Acabo de volver de Alqueva, que es un auténtico espectáculo: tenía abierto uno de los dos aliviaderos de fondo en forma de trampolín (el de la derecha mirando río abajo), y uno de los de superficie (tiene tres, uno a la derecha de la coronación y dos apareados a la izquierda, teniendo abierto el de más a la derecha de estos dos, con una lámina realmente impresionante).
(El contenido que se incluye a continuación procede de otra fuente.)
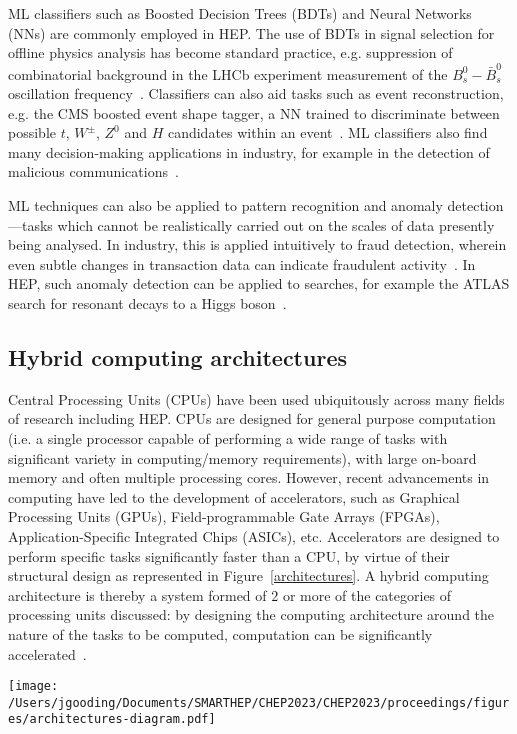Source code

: ML classifiers such as Boosted Decision Trees (BDTs) and Neural Networks (NNs) are commonly employed in HEP. The use of BDTs in signal selection for offline physics analysis has become standard practice, e.g. suppression of combinatorial background in the LHCb experiment measurement of the $B_s^0-\bar{B}_s^0$ oscillation frequency~\cite{delta-ms}. Classifiers can also aid tasks such as event reconstruction, e.g. the CMS boosted event shape tagger, a NN trained to discriminate between possible $t$, $W^\pm$, $Z^0$ and $H$ candidates within an event~\cite{CMS-best}. ML classifiers also find many decision-making applications in industry, for example in the detection of malicious communications~\cite{classifier-phishing}.

ML techniques can also be applied to pattern recognition and anomaly detection—tasks which cannot be realistically carried out on the scales of data presently being analysed. In industry, this is applied intuitively to fraud detection, wherein even subtle changes in transaction  data can indicate fraudulent activity~\cite{fraud-detection}. In HEP, such anomaly detection can be applied to searches, for example the ATLAS search for resonant decays to a Higgs boson~\cite{anomaly-hep}.

\subsection{Hybrid computing architectures}
\label{hybrid-architectures}
Central Processing Units (CPUs) have been used ubiquitously across many fields of research including HEP. CPUs are designed for general purpose computation (i.e. a single processor capable of performing a wide range of tasks with significant variety in computing/memory requirements), with large on-board memory and often multiple processing cores. However, recent advancements in computing have led to the development of accelerators, such as Graphical Processing Units (GPUs), Field-programmable Gate Arrays (FPGAs), Application-Specific Integrated Chips (ASICs), etc. Accelerators are designed to perform specific tasks significantly faster than a CPU, by virtue of their structural design as represented in Figure~\ref{architectures}. A hybrid computing architecture is thereby a system formed of $2$ or more of the categories of processing units discussed: by designing the computing architecture around the nature of the tasks to be computed, computation can be significantly accelerated~\cite{architectures}.

\begin{figure*}[h!]
    \centering
    \texttt{[image: /Users/jgooding/Documents/SMARTHEP/CHEP2023/CHEP2023/proceedings/figures/architectures-diagram.pdf]}
    \caption{Comparison of CPU, GPU and FPGA architectures, illustrated as schematic diagrams. GPUs typically contain a greater proportion of computational resources than CPUs, with these resources subdivided within each multiprocessor to provide better parallel computing performance. FPGAs take a different approach, comprising of many control blocks connected to memory/IO interface and to one another via switches~\cite{architectures}.}
    \label{architectures}
\end{figure*}

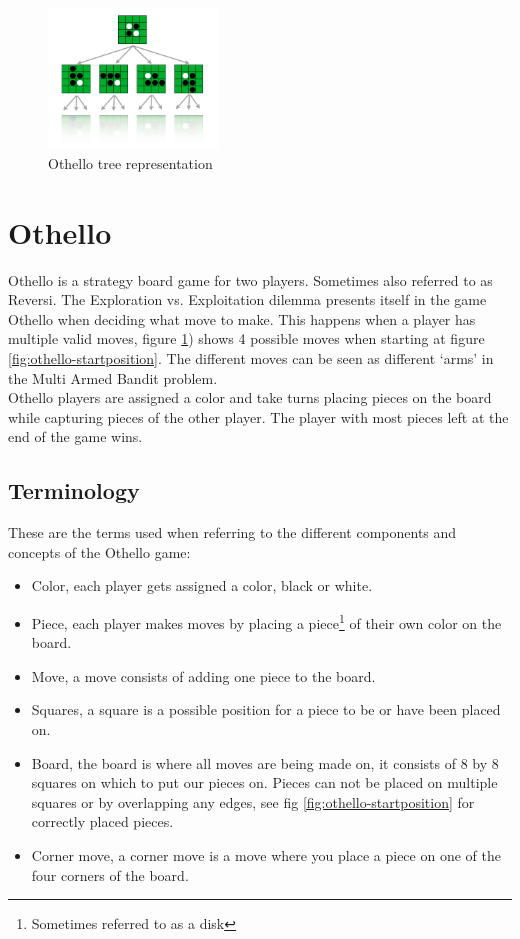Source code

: \documentclass[11pt,a4paper]{article}
\begin{document}
\begin{figure}[H]
	\centering
	\includegraphics[width=0.4\textwidth]{images/othello-gametree}
	\caption{Othello tree representation}
	\label{fig:othello-gametree}
\end{figure}
\section{Othello}
Othello is a strategy board game for two players. Sometimes also referred to as Reversi. The Exploration vs. Exploitation dilemma presents itself in the game Othello when deciding what move to make. This happens when a player has multiple valid moves, figure \ref{fig:othello-gametree}) shows 4 possible moves when starting at figure \ref{fig:othello-startposition}. The different moves can be seen as different `arms' in the Multi Armed Bandit problem.\\
Othello players are assigned a color and take turns placing pieces on the board while capturing pieces of the other player. The player with most pieces left at the end of the game wins.
\subsection{Terminology}
These are the terms used when referring to the different components and concepts of the Othello game:
\begin{itemize}
	\item Color, each player gets assigned a color, black or white.
	\item Piece, each player makes moves by placing a piece\footnote{Sometimes referred to as a disk} of their own color on the board.
	\item Move, a move consists of adding one piece to the board.
	\item Squares, a square is a possible position for a piece to be or have been placed on. 
	\item Board, the board is where all moves are being made on, it consists of 8 by 8 squares on which to put our pieces on. Pieces can not be placed on multiple squares or by overlapping any edges, see fig \ref{fig:othello-startposition} for correctly placed pieces.
	\item Corner move, a corner move is a move where you place a piece on one of the four corners of the board.

\end{itemize}
\end{document}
Os voy a subir todas las fotos que he hecho tal y como han salido de la cámara, ya que con la actividad que tiene estos días el foro, ando muy justo de tiempo; en el primer mensaje van las diez fotos que tomé desde el cerro que hay en la margen izquierda del Guadiana, por debajo de la presa, y en los siguientes las instantáneas hechas desde la coronación.





















Sigue...

----------


## Los terrines

Empiezo con las de la coronación:





















Sigue...

----------


## Los terrines

Tercera serie:





















Continúa...

----------


## Los terrines

Cuarta:





















Termino en el siguiente mensaje...

----------


## Los terrines

Las últimas:















Y esto ha sido todo, muchas gracias por vuestra atención y un cordial saludo a todos.

----------


## aberroncho

¡¡¡¡Que espectáculo!!! Muchas gracias por enseñarnos este desembalse...verlo en directo debe de ser una maravilla.

----------


## perdiguera

Fantástico, los terrines. Debe ser impresionante verlo en directo... y oirlo.
Gracias por traérnoslo hasta el foro.

----------


## FEDE

Muchas gracias Los Terrines por traernos este gran espectáculo al foro, da miedo lo que aguanta ese muro tras el, ¿no sé si habras hecho algún video? lo digo porque el ruido alrededor de la presa debe ser ensordecedor.

Saludos  :Smile:

----------


## Los terrines

> Muchas gracias Los Terrines por traernos este gran espectáculo al foro, da miedo lo que aguanta ese muro tras el, ¿no sé si habras hecho algún video? lo digo porque el ruido alrededor de la presa debe ser ensordecedor.
> 
> Saludos


En efecto, FEDE, el ruido era atronador; pero no hice ningún vídeo.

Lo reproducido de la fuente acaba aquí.